◆ **TO DO**:
Where the entries below show "See how Linux-based", begin there and print that line and all following lines exactly, through the last, omitting pictures.

◆ **DATA FOR REVIEW**:

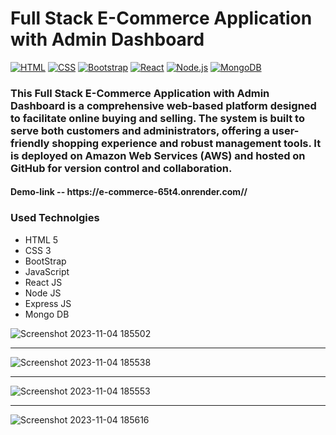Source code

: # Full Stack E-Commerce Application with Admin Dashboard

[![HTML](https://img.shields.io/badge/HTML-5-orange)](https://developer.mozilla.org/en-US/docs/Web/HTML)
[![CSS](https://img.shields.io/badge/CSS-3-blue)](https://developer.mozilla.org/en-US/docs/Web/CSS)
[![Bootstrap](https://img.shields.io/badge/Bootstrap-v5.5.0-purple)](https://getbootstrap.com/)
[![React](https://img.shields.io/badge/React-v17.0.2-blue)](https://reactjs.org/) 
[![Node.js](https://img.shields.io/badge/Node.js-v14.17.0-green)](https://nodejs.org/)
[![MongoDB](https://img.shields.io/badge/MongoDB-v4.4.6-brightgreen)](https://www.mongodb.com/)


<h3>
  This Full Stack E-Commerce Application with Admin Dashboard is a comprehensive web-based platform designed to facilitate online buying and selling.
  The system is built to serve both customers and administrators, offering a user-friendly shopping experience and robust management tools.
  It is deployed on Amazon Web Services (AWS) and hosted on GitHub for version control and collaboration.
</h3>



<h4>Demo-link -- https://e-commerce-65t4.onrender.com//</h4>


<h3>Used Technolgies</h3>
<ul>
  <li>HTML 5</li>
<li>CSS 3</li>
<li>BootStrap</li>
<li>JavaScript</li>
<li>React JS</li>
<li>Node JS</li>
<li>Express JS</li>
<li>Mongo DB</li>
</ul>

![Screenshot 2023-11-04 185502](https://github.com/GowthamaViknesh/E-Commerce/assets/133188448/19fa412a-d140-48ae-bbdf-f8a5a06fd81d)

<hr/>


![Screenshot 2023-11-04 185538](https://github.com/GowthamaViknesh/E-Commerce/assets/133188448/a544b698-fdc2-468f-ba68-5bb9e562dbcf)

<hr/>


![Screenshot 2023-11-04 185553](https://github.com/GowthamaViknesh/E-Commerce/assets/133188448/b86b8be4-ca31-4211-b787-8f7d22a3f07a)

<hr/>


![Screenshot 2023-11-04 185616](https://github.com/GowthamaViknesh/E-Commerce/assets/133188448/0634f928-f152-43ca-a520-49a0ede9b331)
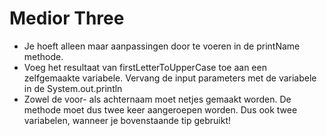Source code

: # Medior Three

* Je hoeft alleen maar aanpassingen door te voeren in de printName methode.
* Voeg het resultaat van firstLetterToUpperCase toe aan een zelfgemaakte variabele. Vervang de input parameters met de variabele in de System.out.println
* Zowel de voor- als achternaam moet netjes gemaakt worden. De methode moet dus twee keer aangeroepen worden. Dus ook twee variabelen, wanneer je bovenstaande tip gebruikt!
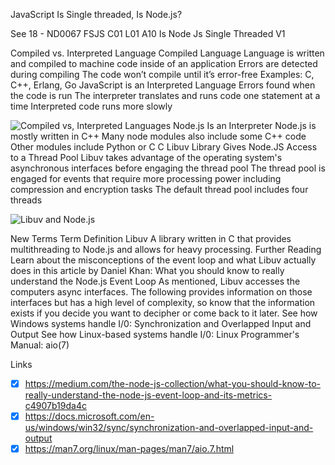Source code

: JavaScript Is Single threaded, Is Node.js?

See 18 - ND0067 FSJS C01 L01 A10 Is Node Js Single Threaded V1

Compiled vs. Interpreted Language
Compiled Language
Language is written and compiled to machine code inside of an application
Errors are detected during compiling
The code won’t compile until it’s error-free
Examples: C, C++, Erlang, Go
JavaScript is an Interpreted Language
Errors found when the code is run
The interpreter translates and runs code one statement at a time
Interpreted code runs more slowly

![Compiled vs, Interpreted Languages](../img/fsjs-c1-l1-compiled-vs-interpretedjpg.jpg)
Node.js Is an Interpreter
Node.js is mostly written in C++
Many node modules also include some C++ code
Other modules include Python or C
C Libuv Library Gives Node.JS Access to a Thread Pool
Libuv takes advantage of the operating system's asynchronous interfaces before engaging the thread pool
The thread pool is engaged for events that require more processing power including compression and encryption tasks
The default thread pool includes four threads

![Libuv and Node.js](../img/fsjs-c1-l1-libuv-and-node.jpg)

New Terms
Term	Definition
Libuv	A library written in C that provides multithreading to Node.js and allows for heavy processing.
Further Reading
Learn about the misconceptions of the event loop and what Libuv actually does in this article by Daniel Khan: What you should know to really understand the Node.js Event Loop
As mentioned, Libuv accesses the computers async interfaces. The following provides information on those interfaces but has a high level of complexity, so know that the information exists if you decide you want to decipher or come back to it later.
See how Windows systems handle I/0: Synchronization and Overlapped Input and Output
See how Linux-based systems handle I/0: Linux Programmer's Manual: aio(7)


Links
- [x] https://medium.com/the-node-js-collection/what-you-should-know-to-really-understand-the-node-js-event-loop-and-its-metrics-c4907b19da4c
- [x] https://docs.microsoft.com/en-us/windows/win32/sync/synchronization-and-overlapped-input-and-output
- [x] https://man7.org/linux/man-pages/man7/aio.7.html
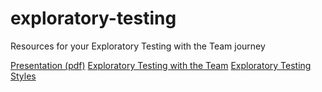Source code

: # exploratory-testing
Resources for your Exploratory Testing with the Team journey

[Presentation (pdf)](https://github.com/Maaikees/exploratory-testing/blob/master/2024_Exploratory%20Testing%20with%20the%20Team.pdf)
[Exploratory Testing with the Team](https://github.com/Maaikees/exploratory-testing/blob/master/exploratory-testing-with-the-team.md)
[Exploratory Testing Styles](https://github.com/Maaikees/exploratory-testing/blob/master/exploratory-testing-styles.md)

◆ **WRITTEN ANSWER**:
See how Linux-based systems handle I/0: Linux Programmer's Manual: aio(7)


Links
- [x] https://medium.com/the-node-js-collection/what-you-should-know-to-really-understand-the-node-js-event-loop-and-its-metrics-c4907b19da4c
- [x] https://docs.microsoft.com/en-us/windows/win32/sync/synchronization-and-overlapped-input-and-output
- [x] https://man7.org/linux/man-pages/man7/aio.7.html
Source code

: # exploratory-testing
Resources for your Exploratory Testing with the Team journey

[Presentation (pdf)](https://github.com/Maaikees/exploratory-testing/blob/master/2024_Exploratory%20Testing%20with%20the%20Team.pdf)
[Exploratory Testing with the Team](https://github.com/Maaikees/exploratory-testing/blob/master/exploratory-testing-with-the-team.md)
[Exploratory Testing Styles](https://github.com/Maaikees/exploratory-testing/blob/master/exploratory-testing-styles.md)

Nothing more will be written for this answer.